[Rendered images with source text]
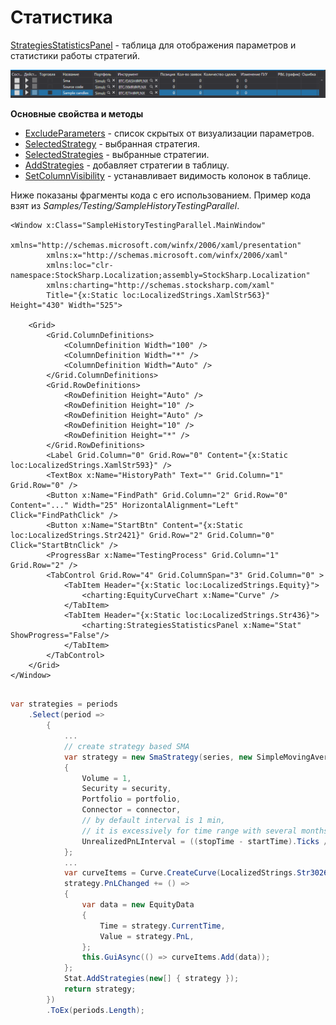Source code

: # Статистика

[StrategiesStatisticsPanel](xref:StockSharp.Xaml.StrategiesStatisticsPanel) \- таблица для отображения параметров и статистики работы стратегий. 

![GUI StrategiesStatisticsPanel](../images/GUI_StrategiesStatisticsPanel.png)

**Основные свойства и методы**

- [ExcludeParameters](xref:StockSharp.Xaml.StrategiesStatisticsPanel.ExcludeParameters) \- список скрытых от визуализации параметров.
- [SelectedStrategy](xref:StockSharp.Xaml.StrategiesStatisticsPanel.SelectedStrategy) \- выбранная стратегия.
- [SelectedStrategies](xref:StockSharp.Xaml.StrategiesStatisticsPanel.SelectedStrategies) \- выбранные стратегии.
- [AddStrategies](xref:StockSharp.Xaml.StrategiesStatisticsPanel.AddStrategies(System.Collections.Generic.IEnumerable{StockSharp.Algo.Strategies.Strategy})) \- добавляет стратегии в таблицу.
- [SetColumnVisibility](xref:StockSharp.Xaml.StrategiesStatisticsPanel.SetColumnVisibility(System.String,System.Windows.Visibility)) \- устанавливает видимость колонок в таблице.

Ниже показаны фрагменты кода с его использованием. Пример кода взят из *Samples\/Testing\/SampleHistoryTestingParallel*. 

```xaml
<Window x:Class="SampleHistoryTestingParallel.MainWindow"
        xmlns="http://schemas.microsoft.com/winfx/2006/xaml/presentation"
        xmlns:x="http://schemas.microsoft.com/winfx/2006/xaml"
        xmlns:loc="clr-namespace:StockSharp.Localization;assembly=StockSharp.Localization"
        xmlns:charting="http://schemas.stocksharp.com/xaml"
        Title="{x:Static loc:LocalizedStrings.XamlStr563}" Height="430" Width="525">
    
	<Grid>
		<Grid.ColumnDefinitions>
			<ColumnDefinition Width="100" />
			<ColumnDefinition Width="*" />
			<ColumnDefinition Width="Auto" />
		</Grid.ColumnDefinitions>
		<Grid.RowDefinitions>
			<RowDefinition Height="Auto" />
			<RowDefinition Height="10" />
			<RowDefinition Height="Auto" />
			<RowDefinition Height="10" />
			<RowDefinition Height="*" />
		</Grid.RowDefinitions>
		<Label Grid.Column="0" Grid.Row="0" Content="{x:Static loc:LocalizedStrings.XamlStr593}" />
		<TextBox x:Name="HistoryPath" Text="" Grid.Column="1" Grid.Row="0" />
		<Button x:Name="FindPath" Grid.Column="2" Grid.Row="0" Content="..." Width="25" HorizontalAlignment="Left" Click="FindPathClick" />
		<Button x:Name="StartBtn" Content="{x:Static loc:LocalizedStrings.Str2421}" Grid.Row="2" Grid.Column="0" Click="StartBtnClick" />
		<ProgressBar x:Name="TestingProcess" Grid.Column="1" Grid.Row="2" />
        <TabControl Grid.Row="4" Grid.ColumnSpan="3" Grid.Column="0" >
            <TabItem Header="{x:Static loc:LocalizedStrings.Equity}">
                <charting:EquityCurveChart x:Name="Curve" />
            </TabItem>
            <TabItem Header="{x:Static loc:LocalizedStrings.Str436}">
                <charting:StrategiesStatisticsPanel x:Name="Stat" ShowProgress="False"/>
            </TabItem>
        </TabControl>
	</Grid>
</Window>
	  				
```
```cs
var strategies = periods
	.Select(period =>
		{
			...
			// create strategy based SMA
			var strategy = new SmaStrategy(series, new SimpleMovingAverage { Length = period.Item1 }, new SimpleMovingAverage { Length = period.Item2 })
			{
				Volume = 1,
				Security = security,
				Portfolio = portfolio,
				Connector = connector,
				// by default interval is 1 min,
				// it is excessively for time range with several months
				UnrealizedPnLInterval = ((stopTime - startTime).Ticks / 1000).To<TimeSpan>()
			};
			...
			var curveItems = Curve.CreateCurve(LocalizedStrings.Str3026Params.Put(period.Item1, period.Item2), period.Item3, ChartIndicatorDrawStyles.Line);
			strategy.PnLChanged += () =>
			{
				var data = new EquityData
				{
					Time = strategy.CurrentTime,
					Value = strategy.PnL,
				};
				this.GuiAsync(() => curveItems.Add(data));
			};
			Stat.AddStrategies(new[] { strategy });
			return strategy;
		})
		.ToEx(periods.Length);
              		
	  				
```
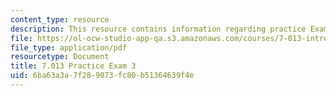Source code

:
 ```yaml
---
content_type: resource
description: This resource contains information regarding practice Exam 3.
file: https://ol-ocw-studio-app-qa.s3.amazonaws.com/courses/7-013-introductory-biology-spring-2013/6ba63a3a7f289073fc80b51364639f4e_MIT7_013S13_Exam_3.pdf
file_type: application/pdf
resourcetype: Document
title: 7.013 Practice Exam 3
uid: 6ba63a3a-7f28-9073-fc80-b51364639f4e
---
```

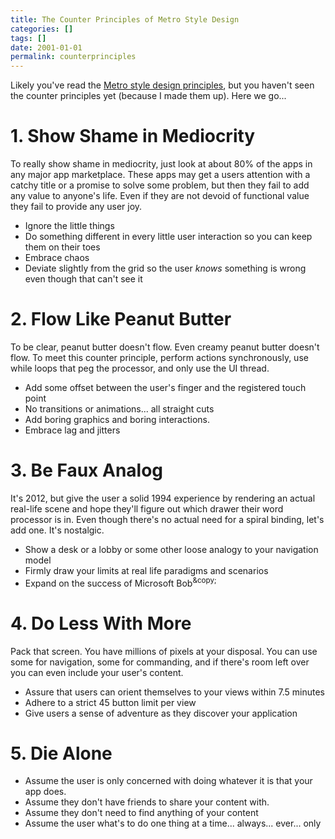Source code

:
 ```yaml
---
title: The Counter Principles of Metro Style Design
categories: []
tags: []
date: 2001-01-01
permalink: counterprinciples
---
```


Likely you've read the [Metro style design principles](http://msdn.microsoft.com/en-us/library/windows/apps/Hh781237.aspx), but you haven't seen the counter principles yet (because I made them up). Here we go...
<!-- more -->

# 1\. Show Shame in Mediocrity

To really show shame in mediocrity, just look at about 80% of the apps in any major app marketplace. These apps may get a users attention with a catchy title or a promise to solve some problem, but then they fail to add any value to anyone's life. Even if they are not devoid of functional value they fail to provide any user joy.

*   Ignore the little things
*   Do something different in every little user interaction so you can keep them on their toes
*   Embrace chaos
*   Deviate slightly from the grid so the user _knows_ something is wrong even though that can't see it

# 2\. Flow Like Peanut Butter

To be clear, peanut butter doesn't flow. Even creamy peanut butter doesn't flow. To meet this counter principle, perform actions synchronously, use while loops that peg the processor, and only use the UI thread.

*   Add some offset between the user's finger and the registered touch point
*   No transitions or animations... all straight cuts
*   Add boring graphics and boring interactions.
*   Embrace lag and jitters

# 3\. Be Faux Analog

It's 2012, but give the user a solid 1994 experience by rendering an actual real-life scene and hope they'll figure out which drawer their word processor is in. Even though there's no actual need for a spiral binding, let's add one. It's nostalgic.

*   Show a desk or a lobby or some other loose analogy to your navigation model
*   Firmly draw your limits at real life paradigms and scenarios
*   Expand on the success of Microsoft Bob<sup>&amp;copy;</sup>

# 4\. Do Less With More

Pack that screen. You have millions of pixels at your disposal. You can use some for navigation, some for commanding, and if there's room left over you can even include your user's content.

*   Assure that users can orient themselves to your views within 7.5 minutes
*   Adhere to a strict 45 button limit per view
*   Give users a sense of adventure as they discover your application

# 5\. Die Alone

*   Assume the user is only concerned with doing whatever it is that your app does.
*   Assume they don't have friends to share your content with.
*   Assume they don't need to find anything of your content
*   Assume the user what's to do one thing at a time... always... ever... only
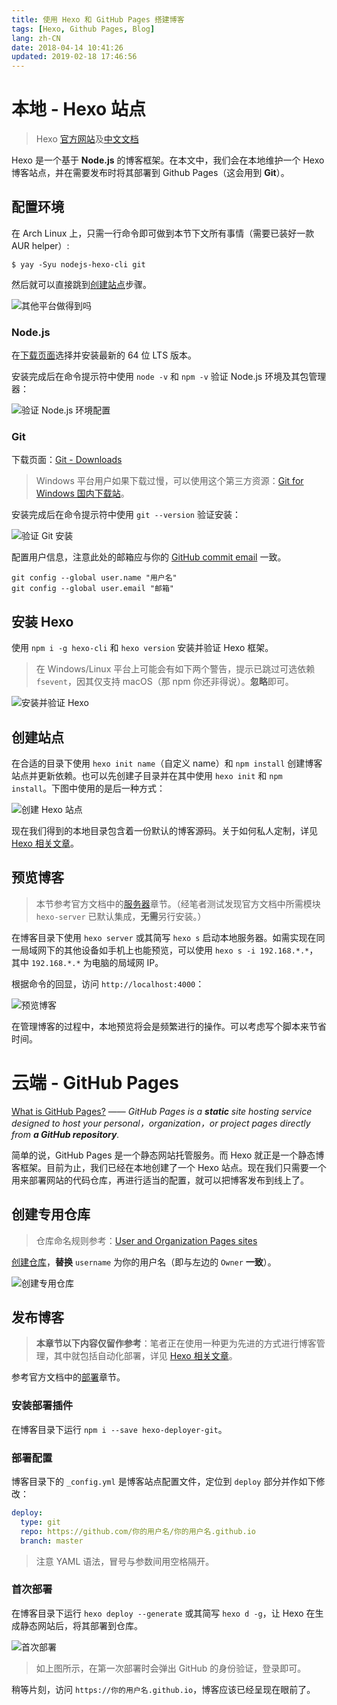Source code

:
```yaml
---
title: 使用 Hexo 和 GitHub Pages 搭建博客
tags: [Hexo, Github Pages, Blog]
lang: zh-CN
date: 2018-04-14 10:41:26
updated: 2019-02-18 17:46:56
---
```


# 本地 - Hexo 站点

> Hexo [官方网站](https://hexo.io/zh-cn/)及[中文文档](https://hexo.io/zh-cn/docs/)

Hexo 是一个基于 **Node.js** 的博客框架。在本文中，我们会在本地维护一个 Hexo 博客站点，并在需要发布时将其部署到 Github Pages（这会用到 **Git**）。

<!-- more -->

## 配置环境

在 Arch Linux 上，只需一行命令即可做到本节下文所有事情（需要已装好一款 AUR helper）:

```shell
$ yay -Syu nodejs-hexo-cli git
```

然后就可以直接跳到[创建站点](#创建站点)步骤。

![其他平台做得到吗](./Show-Off-Arch-Linux.png)

### Node.js

在[下载页面](https://nodejs.org/en/download/)选择并安装最新的 64 位 LTS 版本。

安装完成后在命令提示符中使用 `node -v` 和 `npm -v` 验证 Node.js 环境及其包管理器：

![验证 Node.js 环境配置](./Verify-Nodejs.png)

### Git

下载页面：[Git - Downloads](https://git-scm.com/downloads)

> Windows 平台用户如果下载过慢，可以使用这个第三方资源：[Git for Windows 国内下载站](https://github.com/waylau/git-for-win#git-for-windows-国内下载站)。

安装完成后在命令提示符中使用 `git --version` 验证安装：

![验证 Git 安装](./Verify-Git.png)

配置用户信息，注意此处的邮箱应与你的 [GitHub commit email](https://help.github.com/articles/about-commit-email-addresses/) 一致。

```shell
git config --global user.name "用户名"
git config --global user.email "邮箱"
```

## 安装 Hexo

使用 `npm i -g hexo-cli` 和 `hexo version` 安装并验证 Hexo 框架。

> 在 Windows/Linux 平台上可能会有如下两个警告，提示已跳过可选依赖 `fsevent`，因其仅支持 macOS（那 npm 你还非得说）。**忽略**即可。

![安装并验证 Hexo](./Install-and-Verify-Hexo.png)

## 创建站点

在合适的目录下使用 `hexo init name`（自定义 name）和 `npm install` 创建博客站点并更新依赖。也可以先创建子目录并在其中使用 `hexo init` 和 `npm install`。下图中使用的是后一种方式：

![创建 Hexo 站点](./Initialize-Hexo-Site.png)

现在我们得到的本地目录包含着一份默认的博客源码。关于如何私人定制，详见 [Hexo 相关文章](/tags/Hexo)。

## 预览博客

> 本节参考官方文档中的[服务器](https://hexo.io/zh-cn/docs/server)章节。（经笔者测试发现官方文档中所需模块 `hexo-server` 已默认集成，**无需**另行安装。）

在博客目录下使用 `hexo server` 或其简写 `hexo s` 启动本地服务器。如需实现在同一局域网下的其他设备如手机上也能预览，可以使用 `hexo s -i 192.168.*.*`，其中 `192.168.*.*` 为电脑的局域网 IP。

根据命令的回显，访问 `http://localhost:4000`：

![预览博客](./Preview-Blog.png)

在管理博客的过程中，本地预览将会是频繁进行的操作。可以考虑写个脚本来节省时间。

# 云端 - GitHub Pages

[What is GitHub Pages?](https://help.github.com/articles/what-is-github-pages/) —— *GitHub Pages is a **static** site hosting service designed to host your personal，organization，or project pages directly from **a GitHub repository**.*

简单的说，GitHub Pages 是一个静态网站托管服务。而 Hexo 就正是一个静态博客框架。目前为止，我们已经在本地创建了一个 Hexo 站点。现在我们只需要一个用来部署网站的代码仓库，再进行适当的配置，就可以把博客发布到线上了。

## 创建专用仓库

> 仓库命名规则参考：[User and Organization Pages sites](https://help.github.com/articles/user-organization-and-project-pages/#user-and-organization-pages-sites)

[创建仓库](https://github.com/new)，**替换** `username` 为你的用户名（即与左边的 `Owner` **一致**）。

![创建专用仓库](./Create-Dedicated-Repository.png)

## 发布博客

> **本章节以下内容仅留作参考**：笔者正在使用一种更为先进的方式进行博客管理，其中就包括自动化部署，详见 [Hexo 相关文章](/tags/Hexo)。

参考官方文档中的[部署](https://hexo.io/zh-cn/docs/deployment#Git)章节。

### 安装部署插件

在博客目录下运行 `npm i --save hexo-deployer-git`。

### 部署配置

博客目录下的 `_config.yml` 是博客站点配置文件，定位到 `deploy` 部分并作如下修改：

```yml
deploy:
  type: git
  repo: https://github.com/你的用户名/你的用户名.github.io
  branch: master
```

> 注意 YAML 语法，冒号与参数间用空格隔开。

### 首次部署

在博客目录下运行 `hexo deploy --generate` 或其简写 `hexo d -g`，让 Hexo 在生成静态网站后，将其部署到仓库。

![首次部署](./First-Deployment.png)

> 如上图所示，在第一次部署时会弹出 GitHub 的身份验证，登录即可。

稍等片刻，访问 `https://你的用户名.github.io`，博客应该已经呈现在眼前了。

• ASSIGNMENT
Determine how many lines of the records above contain the word "параметров", and report only that number.

• ANSWER BOX
2